(Pictures paired with source code)
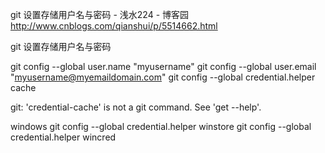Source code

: 

git 设置存储用户名与密码 - 浅水224 - 博客园 
http://www.cnblogs.com/qianshui/p/5514662.html

git 设置存储用户名与密码

git config --global user.name "myusername"
git config --global user.email "myusername@myemaildomain.com"
git config --global credential.helper cache

git: 'credential-cache' is not a git command. See 'get --help'.

windows
git config --global credential.helper winstore
git config --global credential.helper wincred
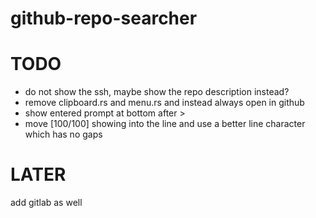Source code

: # github-repo-searcher

# TODO

- do not show the ssh, maybe show the repo description instead?
- remove clipboard.rs and menu.rs and instead always open in github 
- show entered prompt at bottom after >
- move [100/100] showing into the line and use a better line character which has no gaps

# LATER

add gitlab as well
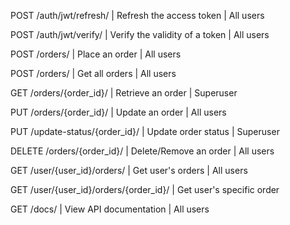 POST /auth/jwt/refresh/ | Refresh the access token | All users

POST /auth/jwt/verify/ | Verify the validity of a token | All users

POST /orders/ | Place an order | All users

POST /orders/ | Get all orders | All users

GET /orders/{order_id}/ | Retrieve an order | Superuser

PUT /orders/{order_id}/ | Update an order | All users

PUT /update-status/{order_id}/ | Update order status | Superuser

DELETE /orders/{order_id}/ | Delete/Remove an order | All users

GET /user/{user_id}/orders/ | Get user's orders | All users

GET /user/{user_id}/orders/{order_id}/ | Get user's specific order

GET /docs/ | View API documentation | All users


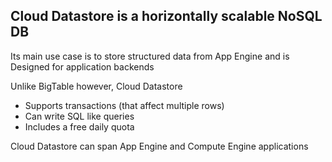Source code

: ## Cloud Datastore is a horizontally scalable NoSQL DB
Its main use case is to store structured data from App Engine and is Designed for application backends

Unlike BigTable however, Cloud Datastore
- Supports transactions (that affect multiple rows)
- Can write SQL like queries
- Includes a free daily quota

Cloud Datastore can span App Engine and Compute Engine applications

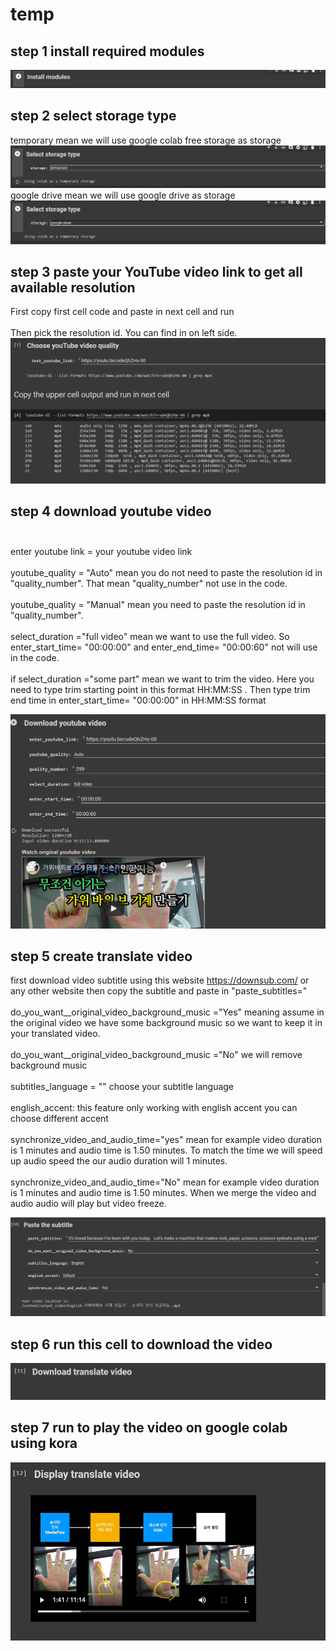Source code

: # temp
## step 1 install required modules<br>
![Demo](https://github.com/mx-pro/temp/blob/main/1.PNG)
## step 2 select storage type<br>
temporary mean we will use google colab free storage as storage<br>
![Demo](https://github.com/mx-pro/temp/blob/main/2.PNG)
google drive mean we will use google drive as storage<br>
![Demo](https://github.com/mx-pro/temp/blob/main/3.PNG)
## step 3 paste your YouTube video link to get all available resolution<br>
First copy first cell code and paste in next cell and run <br><br>
Then pick the resolution id. You can find in on left side.<br>
![Demo](https://github.com/mx-pro/temp/blob/main/4.PNG)
## step 4 download youtube video <br><br>
enter youtube link = your youtube video link <br><br>
youtube_quality = "Auto"  mean you do not need to paste the resolution id in  "quality_number". That mean "quality_number" not use in the code. <br><br>
youtube_quality = "Manual" mean you need to paste the resolution id in  "quality_number". <br><br>
select_duration ="full video" mean we want to use the full video. So enter_start_time= "00:00:00"  and  enter_end_time= "00:00:60" not will use in the code. <br><br>
if select_duration ="some part" mean we want to trim the video. Here you need to type trim starting point in this format HH:MM:SS . Then type trim end time in enter_start_time= "00:00:00" in HH:MM:SS format<br>

![Demo](https://github.com/mx-pro/temp/blob/main/5.PNG)
## step 5 create translate video<br>
first download video subtitle using this website https://downsub.com/ or any other website then copy the subtitle and paste in "paste_subtitles=" <br> <br>
do_you_want__original_video_background_music ="Yes" meaning assume in the original video we have some background music so we want to keep it in your translated video. <br><br>
do_you_want__original_video_background_music ="No" we will remove background music <br><br>
subtitles_language = "" choose your subtitle language <br><br>
english_accent: this feature only working with english accent you can choose different accent <br><br>
synchronize_video_and_audio_time="yes" mean for example video duration is 1 minutes and audio time is 1.50 minutes. To match the time we will speed up audio speed the our audio duration will 1 minutes. <br><br>
synchronize_video_and_audio_time="No" mean for example video duration is 1 minutes and audio time is 1.50 minutes. When  we merge the video and audio audio will play but video freeze.<br>

![Demo](https://github.com/mx-pro/temp/blob/main/6.PNG)

## step 6 run this cell to download the video<br>
![Demo](https://github.com/mx-pro/temp/blob/main/7.PNG)
## step 7 run to play the video on google colab using kora<br>

![Demo](https://github.com/mx-pro/temp/blob/main/8.PNG)
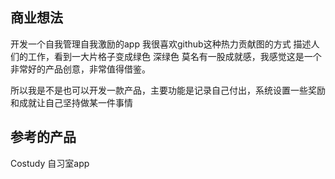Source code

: ## 商业想法
开发一个自我管理自我激励的app
我很喜欢github这种热力贡献图的方式
描述人们的工作，看到一大片格子变成绿色 深绿色
莫名有一股成就感，我感觉这是一个非常好的产品创意，非常值得借鉴。

所以我是不是也可以开发一款产品，主要功能是记录自己付出，系统设置一些奖励和成就让自己坚持做某一件事情



## 参考的产品
Costudy 自习室app
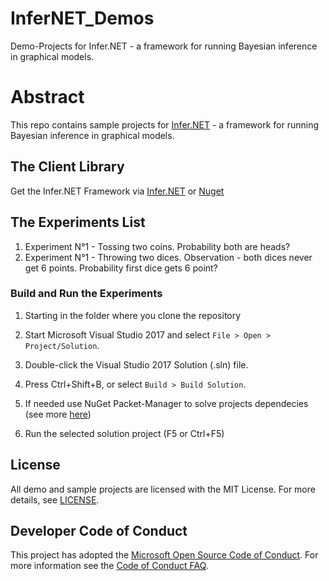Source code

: # InferNET_Demos
Demo-Projects for Infer.NET - a framework for running Bayesian inference in graphical models.

# Abstract
This repo contains sample projects for [Infer.NET](https://dotnet.github.io/infer/) - a framework for running Bayesian inference in graphical models.  

## The Client Library
Get the Infer.NET Framework via [Infer.NET](https://dotnet.github.io/infer/) or [Nuget](https://www.nuget.org/packages?q=Tags%3A%22Infer.NET%22)

## The Experiments List

1. Experiment N°1 - Tossing two coins. Probability both are heads?
2. Experiment N°1 - Throwing two dices. Observation - both dices never get 6 points. Probability first dice gets 6 point?

### Build and Run the Experiments
 1. Starting in the folder where you clone the repository
 
 2. Start Microsoft Visual Studio 2017 and select `File > Open > Project/Solution`.
 
 3. Double-click the Visual Studio 2017 Solution (.sln) file.

 4. Press Ctrl+Shift+B, or select `Build > Build Solution`.
 
 5. If needed use NuGet Packet-Manager to solve projects dependecies (see more [here](https://github.com/dotnet/infer#installing-pre-built-binaries))
 
 6. Run the selected solution project (F5 or Ctrl+F5)

## License
All demo and sample projects are licensed with the MIT License. For more details, see
[LICENSE](<https://github.com/mdobro1/InferNET_Demos/blob/master/LICENSE>).

## Developer Code of Conduct
This project has adopted the [Microsoft Open Source Code of Conduct](https://opensource.microsoft.com/codeofconduct/). For more information see the [Code of Conduct FAQ](https://opensource.microsoft.com/codeofconduct/faq/).
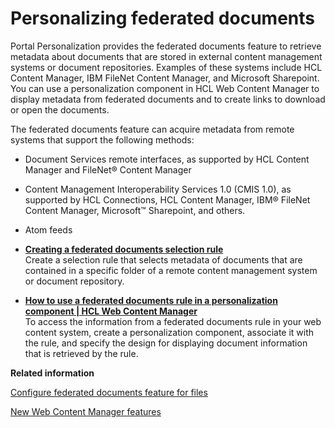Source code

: # Personalizing federated documents

Portal Personalization provides the federated documents feature to retrieve metadata about documents that are stored in external content management systems or document repositories. Examples of these systems include HCL Content Manager, IBM FileNet Content Manager, and Microsoft Sharepoint. You can use a personalization component in HCL Web Content Manager to display metadata from federated documents and to create links to download or open the documents.

The federated documents feature can acquire metadata from remote systems that support the following methods:

-   Document Services remote interfaces, as supported by HCL Content Manager and FileNet® Content Manager
-   Content Management Interoperability Services 1.0 \(CMIS 1.0\), as supported by HCL Connections, HCL Content Manager, IBM® FileNet Content Manager, Microsoft™ Sharepoint, and others.
-   Atom feeds

-   **[Creating a federated documents selection rule](../wcm/wcm_dev_feddocs_createrule.md)**  
Create a selection rule that selects metadata of documents that are contained in a specific folder of a remote content management system or document repository.
-   **[How to use a federated documents rule in a personalization component \| HCL Web Content Manager](../wcm/wcm_dev_feddocs_using.md)**  
To access the information from a federated documents rule in your web content system, create a personalization component, associate it with the rule, and specify the design for displaying document information that is retrieved by the rule.


**Related information**  


[Configure federated documents feature for files](../collab/i_coll_t_enable_lcfiles_feddocs.md)

[New Web Content Manager features](../wcm/wcm_migration_post_functions.md)

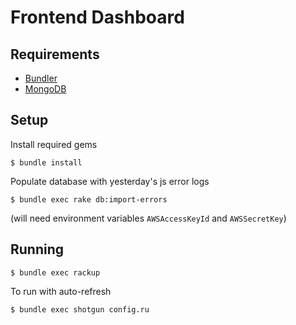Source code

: Frontend Dashboard
==================

Requirements
------------

 * [Bundler](http://gembundler.com/)
 * [MongoDB](http://www.mongodb.org/)

Setup
-----

Install required gems

    $ bundle install

Populate database with yesterday's js error logs

    $ bundle exec rake db:import-errors

(will need environment variables `AWSAccessKeyId` and `AWSSecretKey`)

Running
---------

    $ bundle exec rackup

To run with auto-refresh

    $ bundle exec shotgun config.ru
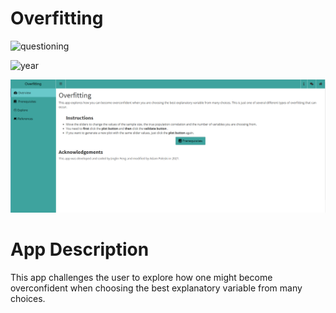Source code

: # Overfitting

![questioning](https://img.shields.io/badge/lifecycle-questioning-yellow) 

![year](https://img.shields.io/badge/year-2017-lightgrey)

![App Screenshot](../docs/screenshot.png)

# App Description
This app challenges the user to explore how one might become overconfident when choosing the best explanatory variable from many choices.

* [Exercise directions]
Using the entries above, transcribe every line from the line containing "bundle exec rackup" through the line containing "# App Description". Do not copy pictures.

* [Solution to the problem]
    $ bundle exec rackup

To run with auto-refresh

    $ bundle exec shotgun config.ru
Source code

: # Overfitting

![questioning](https://img.shields.io/badge/lifecycle-questioning-yellow) 

![year](https://img.shields.io/badge/year-2017-lightgrey)

![App Screenshot](../docs/screenshot.png)

# App Description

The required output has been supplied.